And that’s the gray area. Who is susceptible? Anyone who plays along with the agents, apparently. Once the snare is set, law enforcement sees no choice. “Ignoring such threats is not an option,” Mr. Boyd argued, “given the possibility that the suspect could act alone at any time or find someone else willing to help him.”

Typically, the stings initially target suspects for pure speech — comments to an informer outside a mosque, angry postings on Web sites, e-mails with radicals overseas — then woo them into relationships with informers, who are often convicted felons working in exchange for leniency, or with F.B.I. agents posing as members of Al Qaeda or other groups.

Some targets have previous involvement in more than idle talk: for example, Waad Ramadan Alwan, an Iraqi in Kentucky, whose fingerprints were found on an unexploded roadside bomb near Bayji, Iraq, and Raja Khan of Chicago, who had sent funds to an Al Qaeda leader in Pakistan.

But others seem ambivalent, incompetent and adrift, like hapless wannabes looking for a cause that the informer or undercover agent skillfully helps them find. Take the Stinger missile defendant James Cromitie, a low-level drug dealer with a criminal record that included no violence or hate crime, despite his rants against Jews. “He was searching for answers within his Islamic faith,” said his lawyer, Clinton W. Calhoun III, who has appealed his conviction. “And this informant, I think, twisted that search in a really pretty awful way, sort of misdirected Cromitie in his search and turned him towards violence.”

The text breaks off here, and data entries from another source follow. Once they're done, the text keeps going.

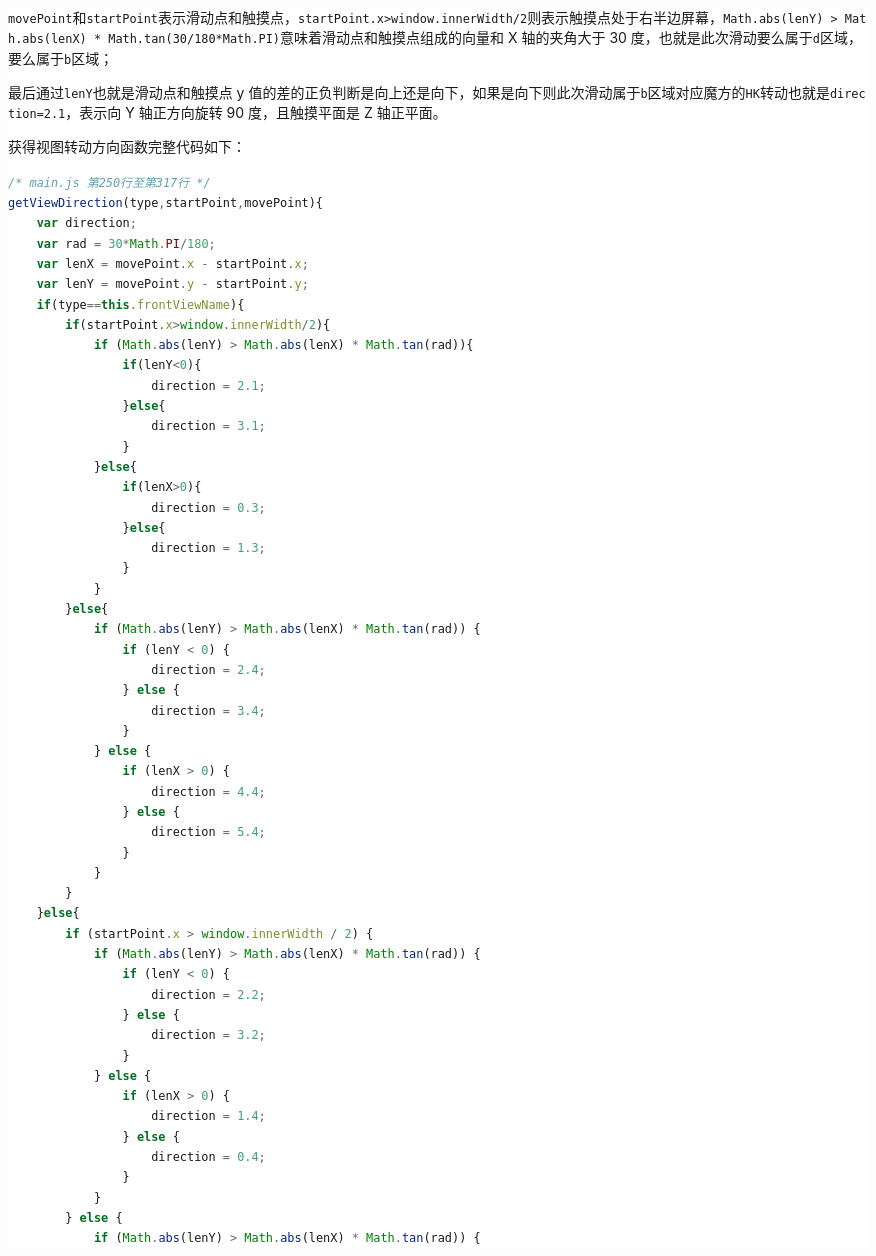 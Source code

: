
 ```js
```

`movePoint`和`startPoint`表示滑动点和触摸点，`startPoint.x>window.innerWidth/2`则表示触摸点处于右半边屏幕，`Math.abs(lenY) > Math.abs(lenX) * Math.tan(30/180*Math.PI)`意味着滑动点和触摸点组成的向量和 X 轴的夹角大于 30 度，也就是此次滑动要么属于`d`区域，要么属于`b`区域；

最后通过`lenY`也就是滑动点和触摸点 y 值的差的正负判断是向上还是向下，如果是向下则此次滑动属于`b`区域对应魔方的`HK`转动也就是`direction=2.1`，表示向 Y 轴正方向旋转 90 度，且触摸平面是 Z 轴正平面。

获得视图转动方向函数完整代码如下：

```js
/* main.js 第250行至第317行 */
getViewDirection(type,startPoint,movePoint){
    var direction;
    var rad = 30*Math.PI/180;
    var lenX = movePoint.x - startPoint.x;
    var lenY = movePoint.y - startPoint.y;
    if(type==this.frontViewName){
        if(startPoint.x>window.innerWidth/2){
            if (Math.abs(lenY) > Math.abs(lenX) * Math.tan(rad)){
                if(lenY<0){
                    direction = 2.1;
                }else{
                    direction = 3.1;
                }
            }else{
                if(lenX>0){
                    direction = 0.3;
                }else{
                    direction = 1.3;
                }
            }
        }else{
            if (Math.abs(lenY) > Math.abs(lenX) * Math.tan(rad)) {
                if (lenY < 0) {
                    direction = 2.4;
                } else {
                    direction = 3.4;
                }
            } else {
                if (lenX > 0) {
                    direction = 4.4;
                } else {
                    direction = 5.4;
                }
            }
        }
    }else{
        if (startPoint.x > window.innerWidth / 2) {
            if (Math.abs(lenY) > Math.abs(lenX) * Math.tan(rad)) {
                if (lenY < 0) {
                    direction = 2.2;
                } else {
                    direction = 3.2;
                }
            } else {
                if (lenX > 0) {
                    direction = 1.4;
                } else {
                    direction = 0.4;
                }
            }
        } else {
            if (Math.abs(lenY) > Math.abs(lenX) * Math.tan(rad)) {
```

THE informer, Shahed Hussain, had been charged with fraud, but avoided prison and deportation by working undercover in another investigation. He was being paid by the F.B.I. to pose as a wealthy Pakistani with ties to Jaish-e-Mohammed, a terrorist group that Mr. Cromitie apparently had never heard of before they met by chance in the parking lot of a mosque.

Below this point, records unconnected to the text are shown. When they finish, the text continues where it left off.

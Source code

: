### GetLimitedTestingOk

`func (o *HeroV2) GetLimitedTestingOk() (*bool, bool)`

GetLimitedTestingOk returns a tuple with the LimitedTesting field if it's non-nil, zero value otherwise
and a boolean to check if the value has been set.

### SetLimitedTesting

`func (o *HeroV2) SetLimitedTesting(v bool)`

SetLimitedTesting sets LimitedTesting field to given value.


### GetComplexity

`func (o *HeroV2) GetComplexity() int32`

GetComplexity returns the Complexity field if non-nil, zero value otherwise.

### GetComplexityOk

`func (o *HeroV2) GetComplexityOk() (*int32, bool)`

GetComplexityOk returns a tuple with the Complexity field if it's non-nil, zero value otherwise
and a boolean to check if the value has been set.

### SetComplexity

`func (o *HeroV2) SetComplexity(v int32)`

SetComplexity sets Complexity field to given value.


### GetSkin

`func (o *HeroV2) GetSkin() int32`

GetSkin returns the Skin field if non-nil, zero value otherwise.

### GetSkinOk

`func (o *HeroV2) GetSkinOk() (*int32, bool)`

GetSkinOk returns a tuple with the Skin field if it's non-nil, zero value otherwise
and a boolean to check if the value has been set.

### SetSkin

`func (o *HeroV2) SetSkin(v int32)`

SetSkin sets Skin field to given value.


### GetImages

“Brother, did you ever try to do anything for the cause of Islam?” Mr. Hussain asked at one point.

“O.K., brother,” Mr. Cromitie replied warily, “where you going with this, brother?”

Two days later, the informer told him, “Allah has more work for you to do,” and added, “Revelation is going to come in your dreams that you have to do this thing, O.K.?” About 15 minutes later, Mr. Hussain proposed the idea of using missiles, saying he could get them in a container from China. Mr. Cromitie laughed.

Reading hundreds of pages of transcripts of the recorded conversations is like looking at the inkblots of a Rorschach test. Patterns of willingness and hesitation overlap and merge. “I don’t want anyone to get hurt,” Mr. Cromitie said, and then explained that he meant women and children. “I don’t care if it’s a whole synagogue of men.” It took 11 months of meandering discussion and a promise of $250,000 to lead him, with three co-conspirators he recruited, to plant fake bombs at two Riverdale synagogues.

“Only the government could have made a ‘terrorist’ out of Mr. Cromitie, whose buffoonery is positively Shakespearean in its scope,” said Judge Colleen McMahon, sentencing him to 25 years. She branded it a “fantasy terror operation” but called his attempt “beyond despicable” and rejected his claim of entrapment.

The judge’s statement was unusual, but Mr. Cromitie’s characteristics were not. His incompetence and ambivalence could be found among other aspiring terrorists whose grandiose plans were nurtured by law enforcement. They included men who wanted to attack fuel lines at Kennedy International Airport; destroy the Sears Tower (now Willis Tower) in Chicago; carry out a suicide bombing near Tampa Bay, Fla., and bomb subways in New York and Washington. Of the 22 most frightening plans for attacks since 9/11 on American soil, 14 were developed in sting operations.

Another New York City subway plot, which recently went to trial, needed no help from government. Nor did a bombing attempt in Times Square, the abortive underwear bombing in a jetliner over Detroit, a planned attack on Fort Dix, N.J., and several smaller efforts. Some threats are real, others less so. In terrorism, it’s not easy to tell the difference.

 

David K. Shipler is the author of

“Rights at Risk: The Limits of Liberty in Modern America.”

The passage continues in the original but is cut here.